CSFF Tour Participants’ links:

Sally Apokedak
Amy Bissell
Red Bissell
Jennifer Bogart
Thomas Clayton Booher
Keanan Brand
Beckie Burnham
Jeff Chapman
Christian Fiction Book Reviews
Valerie Comer
CSFF Blog Tour
D. G. D. Davidson
April Erwin
Andrea Graham
Tori Greene
Katie Hart
Bruce Hennigan
Christopher Hopper
Becky Jesse
Cris Jesse
Jason Joyner
Carol Keen
Shannon McDermott
Allen McGraw
Matt Mikalatos
Rebecca LuElla Miller
Donita K. Paul
Sarah Sawyer
Chawna Schroeder
Tammy Shelnut
Kathleen Smith
James Somers
Donna Swanson
Robert Treskillard
Fred Warren
Phyllis Wheeler
Nicole White
Elizabeth Williams
Dave Wilson


  1. I always am interested in your take on the books we feature, Andrea. Thanks for your article.

    I think the scene that most touches me about Grady’s condition (apart from the climax, which I wouldn’t want to give away) was when Short Fronie offered to take him in.


  2. I thought the way that the fraud and deception were handled made it very clear that it was an unappealing lifestyle that would result in nothing but trouble, as Grady feels uncomfortable with it (though he’s known nothing different) and lands in hot water a number of times. But certainly, it would be worth discussing with young readers.

    It’s an interesting connection you made with the manipulation and fraud that occurs regularly from those in places of authority. Thanks for sharing your thoughts!

  3. Author

    Sarah–Personally, I tend to agree. I wanted to cover all possible bases, as there are some parents for whom that point would be totally lost on. My intent was to do my small part to warn off the sort of reader the author most certainly doesn’t want to be writing reviews on Amazon.

    Thanks. I think the fraud and manipulation from those in authority was dealt with quite subtly.

    Rebecca–you’re welcome, thank you. The scene where Short Fronie offered to take him in was indeed quite touching. I hope I’ve avoided giving away the climax. I saw it coming 200 pages away, and was quite pleased, but wouldn’t want to spoil it for others.

  4. Thanks, Andrea, for your attentive reading of my book. I’ve always been interested in the idea of how kids handle it when people they ought to trust prove to be untrustworthy. That’s one of the main things that drew me to the David story in the Wilderking books. When the boy David showed up at the battlefield, he saw his king, his older brothers, all the men of “the Army of God” terrified at the sight of a giant. In other words, people who should have been modeling faith for him showed that when it came down to it, they didn’t really believe any of the things they said they believe. And yet David was still accountable to that truth. He had an excuse to say, “It’s not the truth: the people who taught it to me don’t even believe it.” But he didn’t. He believed in God, not in people. Is the truth still the truth if it turns out the people who taught it to you don’t believe it themselves? That question is important in the Wilderking…and also in The Charlatan’s Boy (though I wouldn’t want to spoil anything).

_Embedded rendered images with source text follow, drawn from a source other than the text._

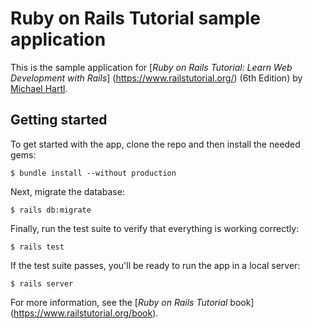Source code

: # Ruby on Rails Tutorial sample application
This is the sample application for
[*Ruby on Rails Tutorial:
Learn Web Development with Rails*]
(https://www.railstutorial.org/)
(6th Edition)
by [Michael Hartl](https://www.michaelhartl.com/).

## Getting started
To get started with the app, clone the repo and then install
the needed gems:
```
$ bundle install --without production
```
Next, migrate the database:
```
$ rails db:migrate
```
Finally, run the test suite to verify that everything is
working correctly:
```
$ rails test
```
If the test suite passes, you'll be ready to run the app in a
local server:
```
$ rails server
```
For more information, see the
[*Ruby on Rails Tutorial* book]
(https://www.railstutorial.org/book).
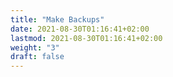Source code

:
 ```yaml
---
title: "Make Backups"
date: 2021-08-30T01:16:41+02:00
lastmod: 2021-08-30T01:16:41+02:00
weight: "3"
draft: false
---
```


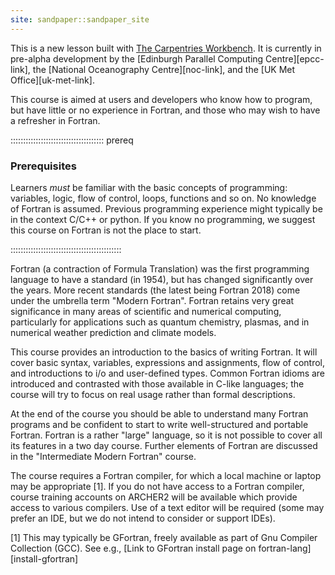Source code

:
 ```yaml
---
site: sandpaper::sandpaper_site
---
```


This is a new lesson built with [The Carpentries Workbench][workbench]. It is currently in pre-alpha development by the [Edinburgh Parallel Computing Centre][epcc-link], the [National Oceanography Centre][noc-link], and the [UK Met Office][uk-met-link].

This course is aimed at users and developers who know how to program,
but have little or no experience in Fortran, and those who may wish to
have a refresher in Fortran.

::::::::::::::::::::::::::::::::::::: prereq

### Prerequisites

Learners *must* be familiar with the basic concepts of
programming: variables, logic, flow of control, loops, functions and
so on. No knowledge of Fortran is assumed. Previous programming
experience might typically be in the context C/C++ or python.
If you know no programming, we suggest this course on Fortran is not
the place to start.

::::::::::::::::::::::::::::::::::::::::::::

Fortran (a contraction of Formula Translation) was the first programming
language to have a standard (in 1954), but has changed significantly over
the years. More recent standards (the latest being Fortran 2018) come
under the umbrella term "Modern Fortran". Fortran retains very great
significance in many areas of scientific and numerical computing,
particularly for applications such as quantum chemistry, plasmas, and in
numerical weather prediction and climate models.

This course provides an introduction to the basics of writing Fortran.
It will cover basic syntax, variables, expressions and assignments,
flow of control, and introductions to i/o and user-defined types.
Common Fortran idioms are introduced and contrasted with those
available in C-like languages; the course will try to focus on
real usage rather than formal descriptions.

At the end of the course you should be able to understand many Fortran
programs and be confident to start to write well-structured and portable
Fortran. Fortran is a rather "large" language, so it is not possible to
cover all its features in a two day course. Further elements of Fortran
are discussed in the "Intermediate Modern Fortran" course.

The course requires a Fortran compiler, for which a local machine or
laptop may be appropriate [1]. If you do not have access to a Fortran
compiler, course training accounts on ARCHER2 will be available which
provide access to various compilers. Use of a text editor will be
required (some may prefer an IDE, but we do not intend to consider or
support IDEs).

[1] This may typically be GFortran, freely available as part of
    Gnu Compiler Collection (GCC).
    See e.g., [Link to GFortran install page on fortran-lang][install-gfortran]


[workbench]: https://carpentries.github.io/sandpaper-docs

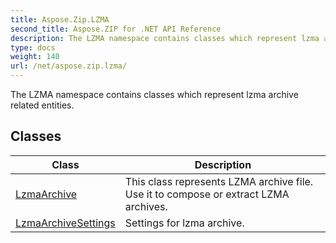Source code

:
 ```yaml
---
title: Aspose.Zip.LZMA
second_title: Aspose.ZIP for .NET API Reference
description: The LZMA namespace contains classes which represent lzma archive related entities
type: docs
weight: 140
url: /net/aspose.zip.lzma/
---
```

The LZMA namespace contains classes which represent lzma archive related entities.

## Classes

| Class | Description |
| --- | --- |
| [LzmaArchive](./lzmaarchive/) | This class represents LZMA archive file. Use it to compose or extract LZMA archives. |
| [LzmaArchiveSettings](./lzmaarchivesettings/) | Settings for lzma archive. |


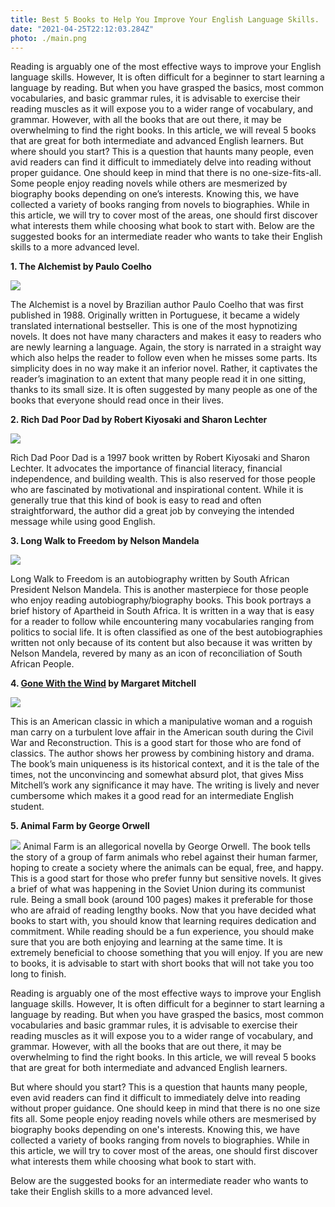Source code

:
 ```yaml
---
title: Best 5 Books to Help You Improve Your English Language Skills.
date: "2021-04-25T22:12:03.284Z"
photo: ./main.png
---
```


Reading is arguably one of the most effective ways to improve your English language skills. However, It is often difficult for a beginner to start learning a language by reading. But when you have grasped the basics, most common vocabularies, and basic grammar rules, it is advisable to exercise their reading muscles as it will expose you to a wider range of vocabulary, and grammar. However, with all the books that are out there, it may be overwhelming to find the right books. In this article, we will reveal 5 books that are great for both intermediate and advanced English learners.
But where should you start? This is a question that haunts many people, even avid readers can find it difficult to immediately delve into reading without proper guidance. One should keep in mind that there is no one-size-fits-all. Some people enjoy reading novels while others are mesmerized by biography books depending on one’s interests. Knowing this, we have collected a variety of books ranging from novels to biographies. While in this article, we will try to cover most of the areas, one should first discover what interests them while choosing what book to start with.
Below are the suggested books for an intermediate reader who wants to take their English skills to a more advanced level.

**1. The Alchemist by Paulo Coelho**

<a target="_blank"  href="https://www.amazon.com/gp/product/0062315005/ref=as_li_tl?ie=UTF8&camp=1789&creative=9325&creativeASIN=0062315005&linkCode=as2&tag=thetrendarchi-20&linkId=9ce078ea9ad339094ee480b3af7448dc"><img border="0" src="//ws-na.amazon-adsystem.com/widgets/q?_encoding=UTF8&MarketPlace=US&ASIN=0062315005&ServiceVersion=20070822&ID=AsinImage&WS=1&Format=_SL250_&tag=thetrendarchi-20" ></a>

The Alchemist is a novel by Brazilian author Paulo Coelho that was first published in 1988. Originally written in Portuguese, it became a widely translated international bestseller. This is one of the most hypnotizing novels. It does not have many characters and makes it easy to readers who are newly learning a language. Again, the story is narrated in a straight way which also helps the reader to follow even when he misses some parts. Its simplicity does in no way make it an inferior novel. Rather, it captivates the reader’s imagination to an extent that many people read it in one sitting, thanks to its small size. It is often suggested by many people as one of the books that everyone should read once in their lives.


**2. Rich Dad Poor Dad by Robert Kiyosaki and Sharon Lechter**

<a target="_blank"  href="https://www.amazon.com/gp/product/1612680178/ref=as_li_tl?ie=UTF8&camp=1789&creative=9325&creativeASIN=1612680178&linkCode=as2&tag=thetrendarchi-20&linkId=15e28bc2e966a60170d94eab1980135c"><img border="0" src="//ws-na.amazon-adsystem.com/widgets/q?_encoding=UTF8&MarketPlace=US&ASIN=1612680178&ServiceVersion=20070822&ID=AsinImage&WS=1&Format=_SL250_&tag=thetrendarchi-20" ></a>

Rich Dad Poor Dad is a 1997 book written by Robert Kiyosaki and Sharon Lechter. It advocates the importance of financial literacy, financial independence, and building wealth. This is also reserved for those people who are fascinated by motivational and inspirational content. While it is generally true that this kind of book is easy to read and often straightforward, the author did a great job by conveying the intended message while using good English.

**3. Long Walk to Freedom by Nelson Mandela**

<a target="_blank"  href="https://www.amazon.com/gp/product/0316548189/ref=as_li_tl?ie=UTF8&camp=1789&creative=9325&creativeASIN=0316548189&linkCode=as2&tag=thetrendarchi-20&linkId=e2e20e1c80fb78f65060b768de816c28"><img border="0" src="//ws-na.amazon-adsystem.com/widgets/q?_encoding=UTF8&MarketPlace=US&ASIN=0316548189&ServiceVersion=20070822&ID=AsinImage&WS=1&Format=_SL250_&tag=thetrendarchi-20" ></a>

Long Walk to Freedom is an autobiography written by South African President Nelson Mandela. This is another masterpiece for those people who enjoy reading autobiography/biography books. This book portrays a brief history of Apartheid in South Africa. It is written in a way that is easy for a reader to follow while encountering many vocabularies ranging from politics to social life. It is often classified as one of the best autobiographies written not only because of its content but also because it was written by Nelson Mandela, revered by many as an icon of reconciliation of South African People.

**4. <a target="_blank" href="https://www.amazon.com/gp/product/068483068X/ref=as_li_tl?ie=UTF8&camp=1789&creative=9325&creativeASIN=068483068X&linkCode=as2&tag=thetrendarchi-20&linkId=208810f839035fd446c18f78503df959">Gone With the Wind</a> by Margaret Mitchell**

<a target="_blank"  href="https://www.amazon.com/gp/product/068483068X/ref=as_li_tl?ie=UTF8&camp=1789&creative=9325&creativeASIN=068483068X&linkCode=as2&tag=thetrendarchi-20&linkId=29da3319e99b22134c873215585c820a"><img border="0" src="//ws-na.amazon-adsystem.com/widgets/q?_encoding=UTF8&MarketPlace=US&ASIN=068483068X&ServiceVersion=20070822&ID=AsinImage&WS=1&Format=_SL250_&tag=thetrendarchi-20" ></a>


This is an American classic in which a manipulative woman and a roguish man carry on a turbulent love affair in the American south during the Civil War and Reconstruction. This is a good start for those who are fond of classics. The author shows her prowess by combining history and drama. The book’s main uniqueness is its historical context, and it is the tale of the times, not the unconvincing and somewhat absurd plot, that gives Miss Mitchell’s work any significance it may have. The writing is lively and never cumbersome which makes it a good read for an intermediate English student.

**5. Animal Farm by George Orwell**

<a target="_blank"  href="https://www.amazon.com/gp/product/0451526341/ref=as_li_tl?ie=UTF8&camp=1789&creative=9325&creativeASIN=0451526341&linkCode=as2&tag=thetrendarchi-20&linkId=c7dcbdaa64e4782a89f46fd2199645b1"><img border="0" src="//ws-na.amazon-adsystem.com/widgets/q?_encoding=UTF8&MarketPlace=US&ASIN=0451526341&ServiceVersion=20070822&ID=AsinImage&WS=1&Format=_SL250_&tag=thetrendarchi-20" ></a>
Animal Farm is an allegorical novella by George Orwell. The book tells the story of a group of farm animals who rebel against their human farmer, hoping to create a society where the animals can be equal, free, and happy. This is a good start for those who prefer funny but sensitive novels. It gives a brief of what was happening in the Soviet Union during its communist rule. Being a small book (around 100 pages) makes it preferable for those who are afraid of reading lengthy books.
Now that you have decided what books to start with, you should know that learning requires dedication and commitment. While reading should be a fun experience, you should make sure that you are both enjoying and learning at the same time. It is extremely beneficial to choose something that you will enjoy. If you are new to books, it is advisable to start with short books that will not take you too long to finish.

Reading is arguably one of the most effective ways to improve your English language skills. However, It is often difficult for a beginner to start learning a language by reading. But when you have grasped the basics, most common vocabularies and basic grammar rules, it is advisable to exercise their reading muscles as it will expose  you to a wider range  of vocabulary, and grammar.   However, with all the books that are out there, it may be overwhelming to find the right books. In this article, we will reveal 5 books that are great for both intermediate and advanced English learners.

But where should you start? This is a question that haunts many people, even avid readers can find it difficult to immediately delve into reading without proper guidance. One should keep in mind that there is no one size fits all. Some people enjoy reading novels while others are mesmerised by biography books depending on one's interests. Knowing this, we have collected  a variety of books ranging from novels to biographies. While in this article, we will try to cover most of the areas, one should first discover what interests them while choosing what book to start with.

Below are the suggested books for an intermediate reader who wants to take their English skills to a more advanced level.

  5. p.s. … As for the end, I expected for a lot of people to say they saw it coming, but as it turns out you’re unusual, Andrea. Had you already read the Wilderking books? That would certainly help a reader foresee the end.

  6. Lots to think about here. Thanks! I agree that the charlatan’s patter and the way the audience played into his hands offered great lessons for readers about being gullible. And readers who aren’t gullible to begin with will get a chuckle over those grown villagers who are gullible, I think. Kids love to feel smarter than the characters in books, I think. They love to get the joke.

    I also agree that Grady’s appealing voice and longing to be an honest boy, make him a thoroughly lovable narrator.

  7. Jonathan–you’re welcome. Yes, I had read the Bark of the Bog Owl. It probably does help to know feechies are real. LOL. It still works that way because I was smugly satisfied by the ending. It gave me what I wanted to see. 🙂 Truth is still truth even if no one believes it, and that is a good theme here.

    Sally–Yeah, loveable is a good word for Grady. Nothing ugly about him.